What you need to do:
Repeat each entry exactly, but do not carry over the pictures.

Saved entries:
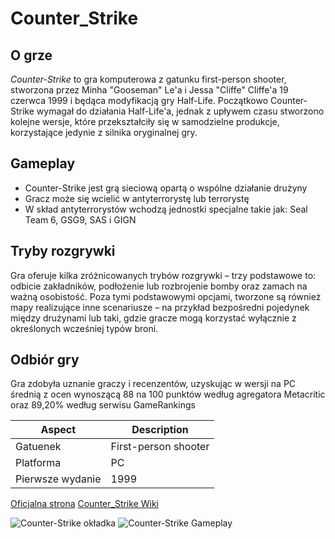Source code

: # Counter_Strike

## O grze
*Counter-Strike* to gra komputerowa z gatunku first-person shooter, stworzona przez Minha "Gooseman" Le'a i Jessa "Cliffe" Cliffe'a 19 czerwca 1999 i będąca modyfikacją gry Half-Life. Początkowo Counter-Strike wymagał do działania Half-Life'a, jednak z upływem czasu stworzono kolejne wersje, które przekształciły się w samodzielne produkcje, korzystające jedynie z silnika oryginalnej gry.

## Gameplay
- Counter-Strike jest grą sieciową opartą o wspólne działanie drużyny
- Gracz może się wcielić w antyterrorystę lub terrorystę
- W skład antyterrorystów wchodzą jednostki specjalne takie jak: Seal Team 6, GSG9, SAS i GIGN

## Tryby rozgrywki
Gra oferuje kilka zróżnicowanych trybów rozgrywki – trzy podstawowe to: odbicie zakładników, podłożenie lub rozbrojenie bomby oraz zamach na ważną osobistość. Poza tymi podstawowymi opcjami, tworzone są również mapy realizujące inne scenariusze – na przykład bezpośredni pojedynek między drużynami lub taki, gdzie gracze mogą korzystać wyłącznie z określonych wcześniej typów broni.

## Odbiór gry
Gra zdobyła uznanie graczy i recenzentów, uzyskując w wersji na PC średnią z ocen wynoszącą 88 na 100 punktów według agregatora Metacritic oraz 89,20% według serwisu GameRankings

| Aspect           | Description                            |
|------------------|----------------------------------------|
| Gatuenek         | First-person shooter                   |
| Platforma        | PC                                     |
| Pierwsze wydanie | 1999                                   |

[Oficjalna strona](https://www.counter-strike.net/)
[Counter_Strike Wiki](https://pl.wikipedia.org/wiki/Counter-Strike_(seria))

![Counter-Strike okładka]([https://scontent-waw2-2.xx.fbcdn.net/v/t1.6435-9/157980349_206222707715767_3402076773173572862_n.jpg?_nc_cat=106&ccb=1-7&_nc_sid=cc71e4&_nc_ohc=KpyCGUYaA9UQ7kNvgHk27o1&_nc_zt=23&_nc_ht=scontent-waw2-2.xx&_nc_gid=ADo-nhRtcwOiCj7I9ANafth&oh=00_AYAU_XfEVTQbNrorA5v8zYfKCFMj-u4I2ncTl9oumZnb6A&oe=67759E5F](https://static.android.com.pl/uploads/2023/09/Counter-Strike-2-CS2.png))
![Counter-Strike Gameplay](https://i.ytimg.com/vi/O8KkJvpz2xc/hq720.jpg?sqp=-oaymwEhCK4FEIIDSFryq4qpAxMIARUAAAAAGAElAADIQj0AgKJD&rs=AOn4CLBtwzP7bBQUweCfyrJ0bF0A_WV-VQ)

Solution:
Source code

: # Counter_Strike

## O grze
*Counter-Strike* to gra komputerowa z gatunku first-person shooter, stworzona przez Minha "Gooseman" Le'a i Jessa "Cliffe" Cliffe'a 19 czerwca 1999 i będąca modyfikacją gry Half-Life. Początkowo Counter-Strike wymagał do działania Half-Life'a, jednak z upływem czasu stworzono kolejne wersje, które przekształciły się w samodzielne produkcje, korzystające jedynie z silnika oryginalnej gry.

## Gameplay
- Counter-Strike jest grą sieciową opartą o wspólne działanie drużyny
- Gracz może się wcielić w antyterrorystę lub terrorystę
- W skład antyterrorystów wchodzą jednostki specjalne takie jak: Seal Team 6, GSG9, SAS i GIGN

## Tryby rozgrywki
Gra oferuje kilka zróżnicowanych trybów rozgrywki – trzy podstawowe to: odbicie zakładników, podłożenie lub rozbrojenie bomby oraz zamach na ważną osobistość. Poza tymi podstawowymi opcjami, tworzone są również mapy realizujące inne scenariusze – na przykład bezpośredni pojedynek między drużynami lub taki, gdzie gracze mogą korzystać wyłącznie z określonych wcześniej typów broni.

## Odbiór gry
Gra zdobyła uznanie graczy i recenzentów, uzyskując w wersji na PC średnią z ocen wynoszącą 88 na 100 punktów według agregatora Metacritic oraz 89,20% według serwisu GameRankings

| Aspect           | Description                            |
|------------------|----------------------------------------|
| Gatuenek         | First-person shooter                   |
| Platforma        | PC                                     |
| Pierwsze wydanie | 1999                                   |

[Oficjalna strona](https://www.counter-strike.net/)
[Counter_Strike Wiki](https://pl.wikipedia.org/wiki/Counter-Strike_(seria))

![Counter-Strike okładka]([https://scontent-waw2-2.xx.fbcdn.net/v/t1.6435-9/157980349_206222707715767_3402076773173572862_n.jpg?_nc_cat=106&ccb=1-7&_nc_sid=cc71e4&_nc_ohc=KpyCGUYaA9UQ7kNvgHk27o1&_nc_zt=23&_nc_ht=scontent-waw2-2.xx&_nc_gid=ADo-nhRtcwOiCj7I9ANafth&oh=00_AYAU_XfEVTQbNrorA5v8zYfKCFMj-u4I2ncTl9oumZnb6A&oe=67759E5F](https://static.android.com.pl/uploads/2023/09/Counter-Strike-2-CS2.png))
![Counter-Strike Gameplay](https://i.ytimg.com/vi/O8KkJvpz2xc/hq720.jpg?sqp=-oaymwEhCK4FEIIDSFryq4qpAxMIARUAAAAAGAElAADIQj0AgKJD&rs=AOn4CLBtwzP7bBQUweCfyrJ0bF0A_WV-VQ)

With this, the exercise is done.